Morceau choisi...
Le Jour du Saigneur
« … La cuisine sentait le sang, l’odeur du boudin de ma jeunesse, quand mon grand-père saignait le cochon dans la cour de la ferme où je passais l’essentiel de mes vacances. Je revois le couteau à large lame, j’entends le frottement sur la couenne, avant que ne pisse le sang giclant sur mes sandales. Je me souviens du rire joyeux de Grand-Père, des protestations de Grand-Mère contre ce spectacle épouvantable infligé à un enfant. Et puis les différentes étapes de la découpe du porc, les côtelettes que l’on sépare au tranchoir, la confection du boudin, le riz épais que l’on mêle à la bouillie rougeâtre, le sang qui coagule dans une grande jatte ébréchée… Et je revois en superposition, presque en fondu enchaîné, les restes humains bleuis, noircis, sur la table de la cuisine de l’appartement que je viens de quitter.
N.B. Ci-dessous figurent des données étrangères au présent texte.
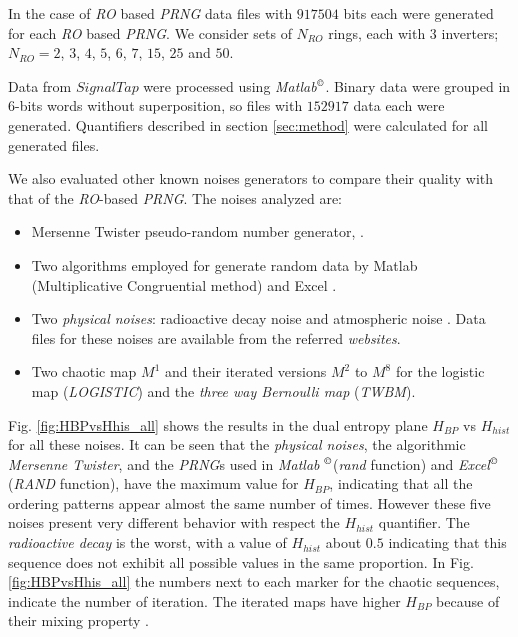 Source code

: In the case of \emph{RO} based \emph{PRNG}
data files with $917504$ bits each were generated for each \emph{RO} based \emph{PRNG}.
We consider sets of $N_{RO}$ rings, each with $3$ inverters; $N_{RO}=2$, $3$, $4$, $5$, $6$, $7$, $15$, $25$ and $50$.

Data from $SignalTap$ were  processed using \emph{Matlab}$^\copyright$. Binary data were grouped in $6$-bits words without
superposition, so files with $152917$ data each were generated. Quantifiers described in section \ref{sec:method} were calculated
for all generated files.

We also evaluated other known noises generators to compare their quality with that of  the \emph{RO}-based \emph{PRNG}.
The noises analyzed are:

\begin{itemize}
  \item Mersenne Twister pseudo-random number generator, \cite{Matsumoto1998}.
  \item Two algorithms employed for generate random data by Matlab (Multiplicative Congruential method) \cite{Matlab} and Excel \cite{McLeod1985}.
  \item Two \emph{physical noises}: radioactive decay noise \cite{Walker2001} and atmospheric noise \cite{Haahr}.
  Data files for these noises are available from the referred \emph{websites}.
  \item Two chaotic map $M^1$ and their iterated versions $M^2$ to $M^8$ \cite{DeMicco2008} for the logistic map (\emph{LOGISTIC}) and the \emph{three way Bernoulli map} (\emph{TWBM}).
\end{itemize}

Fig. \ref{fig:HBPvsHhis_all} shows the results in the dual entropy plane $H_{BP}$ vs $H_{hist}$ for all these noises.
It can be seen that the \emph{physical noises}, the algorithmic \emph{Mersenne Twister}, and the \emph{PRNG}s used in \emph{Matlab} $^\copyright$(\emph{rand} function) and \emph{Excel}$^\copyright$ (\emph{RAND} function), have the  maximum value for $H_{BP}$, indicating that all the ordering patterns appear almost the same number of times. However these five noises present very different behavior with respect the $H_{hist}$ quantifier. The \emph{radioactive decay} is the worst, with a value of $H_{hist}$ about $0.5$ indicating that this sequence does not exhibit all possible values in the same proportion. In Fig. \ref{fig:HBPvsHhis_all} the numbers next to each marker for the chaotic sequences, indicate the number of iteration. The iterated maps have higher $H_{BP}$ because of their mixing property \cite{DeMicco2008}.


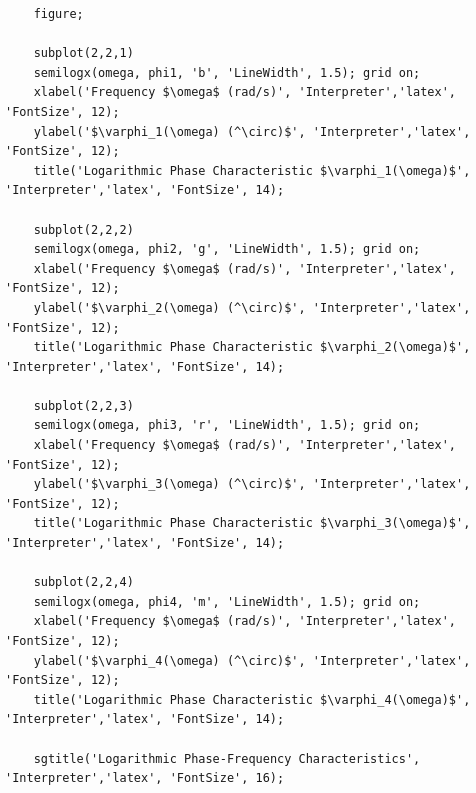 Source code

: \documentclass[a4paper, 12pt]{article}
\begin{document}
\begin{lstlisting}[label=task1, caption={Программа для задания 1}]
    % log phi(w)
    figure;

    subplot(2,2,1)
    semilogx(omega, phi1, 'b', 'LineWidth', 1.5); grid on;
    xlabel('Frequency $\omega$ (rad/s)', 'Interpreter','latex', 'FontSize', 12);
    ylabel('$\varphi_1(\omega) (^\circ)$', 'Interpreter','latex', 'FontSize', 12);
    title('Logarithmic Phase Characteristic $\varphi_1(\omega)$', 'Interpreter','latex', 'FontSize', 14);

    subplot(2,2,2)
    semilogx(omega, phi2, 'g', 'LineWidth', 1.5); grid on;
    xlabel('Frequency $\omega$ (rad/s)', 'Interpreter','latex', 'FontSize', 12);
    ylabel('$\varphi_2(\omega) (^\circ)$', 'Interpreter','latex', 'FontSize', 12);
    title('Logarithmic Phase Characteristic $\varphi_2(\omega)$', 'Interpreter','latex', 'FontSize', 14);

    subplot(2,2,3)
    semilogx(omega, phi3, 'r', 'LineWidth', 1.5); grid on;
    xlabel('Frequency $\omega$ (rad/s)', 'Interpreter','latex', 'FontSize', 12);
    ylabel('$\varphi_3(\omega) (^\circ)$', 'Interpreter','latex', 'FontSize', 12);
    title('Logarithmic Phase Characteristic $\varphi_3(\omega)$', 'Interpreter','latex', 'FontSize', 14);

    subplot(2,2,4)
    semilogx(omega, phi4, 'm', 'LineWidth', 1.5); grid on;
    xlabel('Frequency $\omega$ (rad/s)', 'Interpreter','latex', 'FontSize', 12);
    ylabel('$\varphi_4(\omega) (^\circ)$', 'Interpreter','latex', 'FontSize', 12);
    title('Logarithmic Phase Characteristic $\varphi_4(\omega)$', 'Interpreter','latex', 'FontSize', 14);

    sgtitle('Logarithmic Phase-Frequency Characteristics', 'Interpreter','latex', 'FontSize', 16);
    \end{lstlisting}
\end{document}
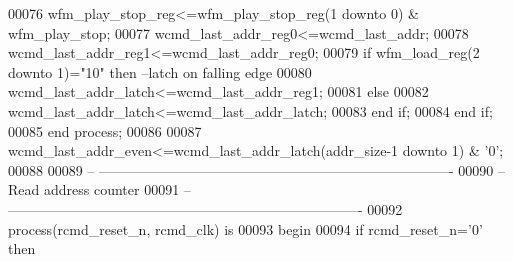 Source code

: \begin{DoxyCode}
00076             \textcolor{vhdlchar}{wfm_play_stop_reg}\textcolor{vhdlchar}{<=}\textcolor{vhdlchar}{wfm_play_stop_reg}\textcolor{vhdlchar}{(}\textcolor{vhdllogic}{}\textcolor{vhdllogic}{1} \textcolor{keywordflow}{downto} \textcolor{vhdllogic}{}\textcolor{vhdllogic}{0}\textcolor{vhdlchar}{)} \textcolor{vhdlchar}{&} \textcolor{vhdlchar}{wfm_play_stop};
00077             \textcolor{vhdlchar}{wcmd_last_addr_reg0}\textcolor{vhdlchar}{<=}\textcolor{vhdlchar}{wcmd_last_addr};
00078             \textcolor{vhdlchar}{wcmd_last_addr_reg1}\textcolor{vhdlchar}{<=}\textcolor{vhdlchar}{wcmd_last_addr_reg0};
00079             \textcolor{keywordflow}{if} \textcolor{vhdlchar}{wfm_load_reg}\textcolor{vhdlchar}{(}\textcolor{vhdllogic}{}\textcolor{vhdllogic}{2} \textcolor{keywordflow}{downto} \textcolor{vhdllogic}{}\textcolor{vhdllogic}{1}\textcolor{vhdlchar}{)}\textcolor{vhdlchar}{=}\textcolor{vhdllogic}{"10"} \textcolor{keywordflow}{then}\textcolor{keyword}{ --latch on falling edge}
00080                 \textcolor{vhdlchar}{wcmd_last_addr_latch}\textcolor{vhdlchar}{<=}\textcolor{vhdlchar}{wcmd_last_addr_reg1};
00081             \textcolor{keywordflow}{else} 
00082                  \textcolor{vhdlchar}{wcmd_last_addr_latch}\textcolor{vhdlchar}{<=}\textcolor{vhdlchar}{wcmd_last_addr_latch};
00083             \textcolor{keywordflow}{end} \textcolor{keywordflow}{if};
00084         \textcolor{keywordflow}{end} \textcolor{keywordflow}{if};
00085 \textcolor{keywordflow}{end} \textcolor{keywordflow}{process};
00086 
00087 \textcolor{vhdlchar}{wcmd_last_addr_even}\textcolor{vhdlchar}{<=}\textcolor{vhdlchar}{wcmd_last_addr_latch}\textcolor{vhdlchar}{(}\textcolor{vhdlchar}{addr_size}\textcolor{vhdlchar}{-}\textcolor{vhdllogic}{}\textcolor{vhdllogic}{1} \textcolor{keywordflow}{downto} \textcolor{vhdllogic}{}\textcolor{vhdllogic}{1}\textcolor{vhdlchar}{)} \textcolor{vhdlchar}{&} \textcolor{vhdlchar}{'}\textcolor{vhdllogic}{}\textcolor{vhdllogic}{0}\textcolor{vhdlchar}{'};
00088 
00089 \textcolor{keyword}{-- ----------------------------------------------------------------------------}
00090 \textcolor{keyword}{-- Read address counter}
00091 \textcolor{keyword}{-- ----------------------------------------------------------------------------}
00092 \textcolor{keywordflow}{process}(rcmd_reset_n, rcmd_clk) \textcolor{keywordflow}{is} 
00093 \textcolor{vhdlkeyword}{    begin }
00094         \textcolor{keywordflow}{if} \textcolor{vhdlchar}{rcmd_reset_n}\textcolor{vhdlchar}{=}\textcolor{vhdlchar}{'}\textcolor{vhdllogic}{}\textcolor{vhdllogic}{0}\textcolor{vhdlchar}{'} \textcolor{keywordflow}{then} 

\end{DoxyCode}
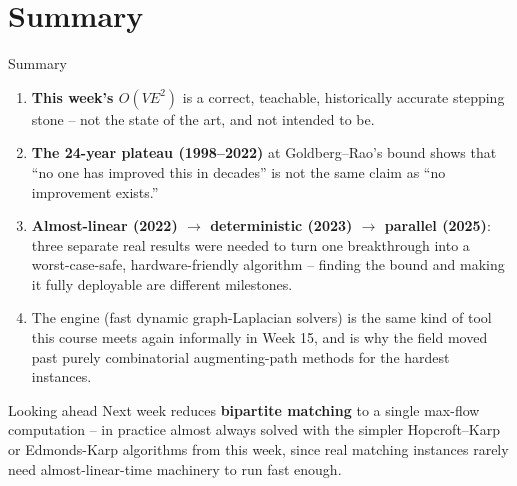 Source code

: \documentclass[11pt,aspectratio=169]{beamer}
\begin{document}
\section{Summary}

\begin{frame}{Summary}
  \footnotesize
  \begin{enumerate}
    \item \textbf{This week's $O(VE^2)$} is a correct, teachable, historically accurate
    stepping stone -- not the state of the art, and not intended to be.
    \item \textbf{The 24-year plateau (1998--2022)} at Goldberg--Rao's bound shows that
    ``no one has improved this in decades'' is not the same claim as ``no improvement
    exists.''
    \item \textbf{Almost-linear (2022) $\to$ deterministic (2023) $\to$ parallel
    (2025)}: three separate real results were needed to turn one breakthrough into a
    worst-case-safe, hardware-friendly algorithm -- finding the bound and making it
    fully deployable are different milestones.
    \item The engine (fast dynamic graph-Laplacian solvers) is the same kind of tool
    this course meets again informally in Week 15, and is why the field moved past
    purely combinatorial augmenting-path methods for the hardest instances.
  \end{enumerate}
  \begin{alertblock}{Looking ahead}
    Next week reduces \textbf{bipartite matching} to a single max-flow computation --
    in practice almost always solved with the simpler Hopcroft--Karp or Edmonds-Karp
    algorithms from this week, since real matching instances rarely need
    almost-linear-time machinery to run fast enough.
  \end{alertblock}
\end{frame}
\end{document}
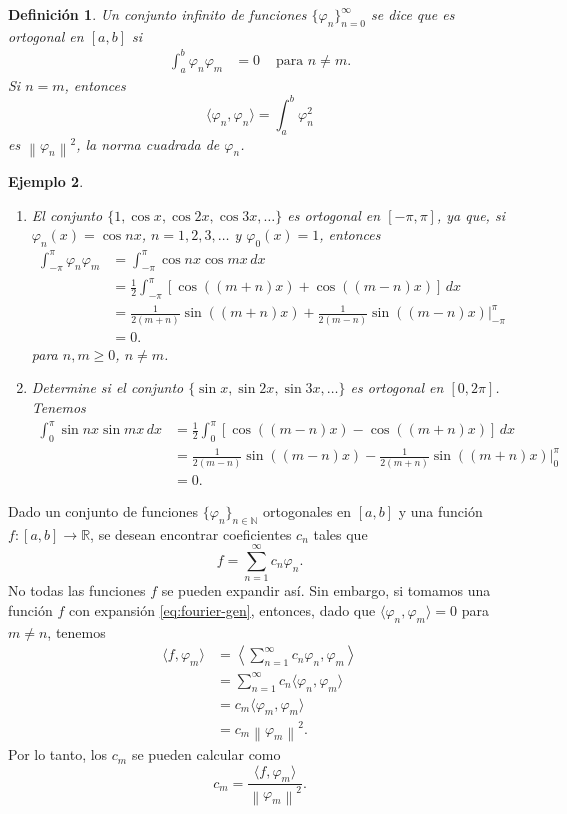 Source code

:\documentclass[11pt,letterpaper]{report}
\newtheorem{defn}{Definición}[chapter]
\newtheorem{example}[defn]{Ejemplo}
\newcommand\R{\mathbb R}
\newcommand\N{\mathbb N}
\newcommand\norm[1]{\left\|#1\right\|}
\newcommand\<{\langle}
\renewcommand\>{\rangle}
\renewcommand\phi\varphi
\begin{document}
\begin{defn}
  Un conjunto infinito de funciones $\{\phi_n\}_{n=0}^\infty$ se
  dice que es ortogonal en $[a,b]$ si
  \begin{align*}
    \int_a^b\phi_n\phi_m &= 0 & \text{ para } n\neq m.
  \end{align*}
  Si $n=m$, entonces
  \[
    \<\phi_n,\phi_n\> = \int_a^b \phi_n^2
  \]
  es $\norm{\phi_n}^{2}$, la norma cuadrada de $\phi_n$.
\end{defn}

\begin{example}
  \begin{enumerate}
    \item   
    El conjunto $\{1,\cos x,\cos 2x,\cos 3x,\dots\}$ es ortogonal
    en $[-\pi,\pi]$, ya que, si $\phi_n(x)=\cos nx$,
    $n=1,2,3,\dots$ y $\phi_0(x)=1$, entonces
    \begin{align*}
      \int_{-\pi}^\pi \phi_n\phi_m
      &= \int_{-\pi}^\pi \cos nx \cos mx \,dx \\
      &= \frac{1}{2}
        \int_{-\pi}^\pi [\cos((m+n)x) + \cos((m-n)x)] \,dx \\
      &= \frac{1}{2(m+n)}\sin((m+n)x) + \frac{1}{2(m-n)}\sin((m-n)x)
      |_{-\pi}^\pi \\
      &= 0.
    \end{align*}
    para $n,m\geq 0$, $n\neq m$.

    \item Determine si el conjunto $\{\sin x,\sin 2x,\sin
    3x,\dots\}$ es ortogonal en $[0,2\pi]$.
    Tenemos
    \begin{align*}
      \int_0^\pi \sin nx\sin mx \,dx
      &= \frac{1}{2}\int_0^\pi[\cos((m-n)x)-\cos((m+n)x)] \,dx \\
      &= \frac{1}{2(m-n)}\sin((m-n)x)
        - \frac{1}{2(m+n)}\sin((m+n)x) |_0^\pi \\
      &= 0.
    \end{align*}
  \end{enumerate}
\end{example}

Dado un conjunto de funciones $\{\phi_n\}_{n\in\N}$ ortogonales en
$[a,b]$ y una función $f:[a,b]\to\R$,
se desean encontrar coeficientes $c_n$ tales que
\begin{equation}\label{eq:fourier-gen}
  f = \sum_{n=1}^{\infty}c_n\phi_n.
\end{equation}
No todas las funciones $f$ se pueden expandir así.
Sin embargo, si tomamos una función $f$ con expansión
\eqref{eq:fourier-gen}, entonces,
dado que $\<\phi_n,\phi_m\>=0$ para $m\neq n$, tenemos
\begin{align*}
  \<f,\phi_m\>
  &= \left\< \sum_{n=1}^{\infty}c_n\phi_n,\phi_m\right\> \\
  &= \sum_{n=1}^{\infty}c_n\<\phi_n,\phi_m\> \\
  &= c_m\<\phi_m,\phi_m\> \\
  &= c_m\norm{\phi_m}^{2}.
\end{align*}
Por lo tanto, los $c_m$ se pueden calcular como
\[
  c_m = \frac{\<f,\phi_m\>}{\norm{\phi_m}^2}
.\]
\end{document}
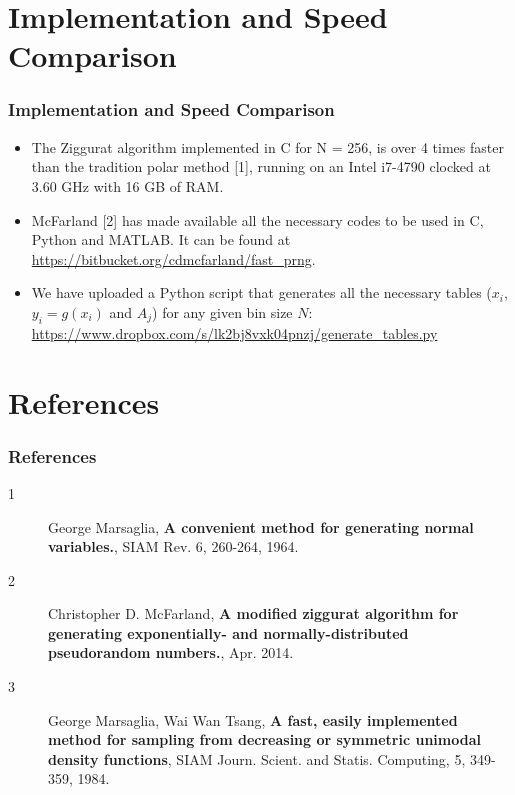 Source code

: \documentclass{beamer}
\begin{document}
\section{Implementation and Speed Comparison}
\begin{frame}
\frametitle{Implementation and Speed Comparison}
	\begin{itemize}
		\item The Ziggurat algorithm implemented in C for N = 256, is over 4 times
faster than the tradition polar method [1], running on an Intel i7-4790 clocked at 3.60 GHz with 16
GB of RAM.
		\item McFarland [2] has made available all the necessary codes to be used in C, Python and MATLAB. It can be found at \url{https://bitbucket.org/cdmcfarland/fast_prng}.
		\item We have uploaded a Python script that generates all the necessary tables ($x_i$, $y_i=g(x_i)$ and $A_j$) for any given bin size $N$: \url{https://www.dropbox.com/s/lk2bj8vxk04pnzj/generate_tables.py}
	\end{itemize}
\end{frame}

\section{References}
	
\begin{frame}
\frametitle{References}
\begin{description}
\item[1] George Marsaglia, \textbf{A convenient method for generating normal variables.}, SIAM Rev. 6, 260-264, 1964.
\item[2] Christopher D. McFarland, \textbf{A modified ziggurat algorithm for generating exponentially- and normally-distributed pseudorandom numbers.}, Apr. 2014.
\item[3] George Marsaglia, Wai Wan Tsang, \textbf{A fast, easily implemented method for sampling from decreasing or symmetric unimodal density functions}, SIAM Journ. Scient. and Statis. Computing, 5, 349-359, 1984.
\end{description}
\end{frame}
\end{document}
Ça sent le sang, fortement, âcrement, les radiateurs étant montés presque au maximum. Il ne fait pourtant pas aussi glacial dehors. Les chairs se sont amollies et presque décomposées sous l’effet accélérateur de la température, comme une poire oubliée en été dans un saladier. Depuis combien de temps est-il là, ce corps, ce reste de Martineau posé sur cette table ?… »
(extrait de L’Effleure du Mal)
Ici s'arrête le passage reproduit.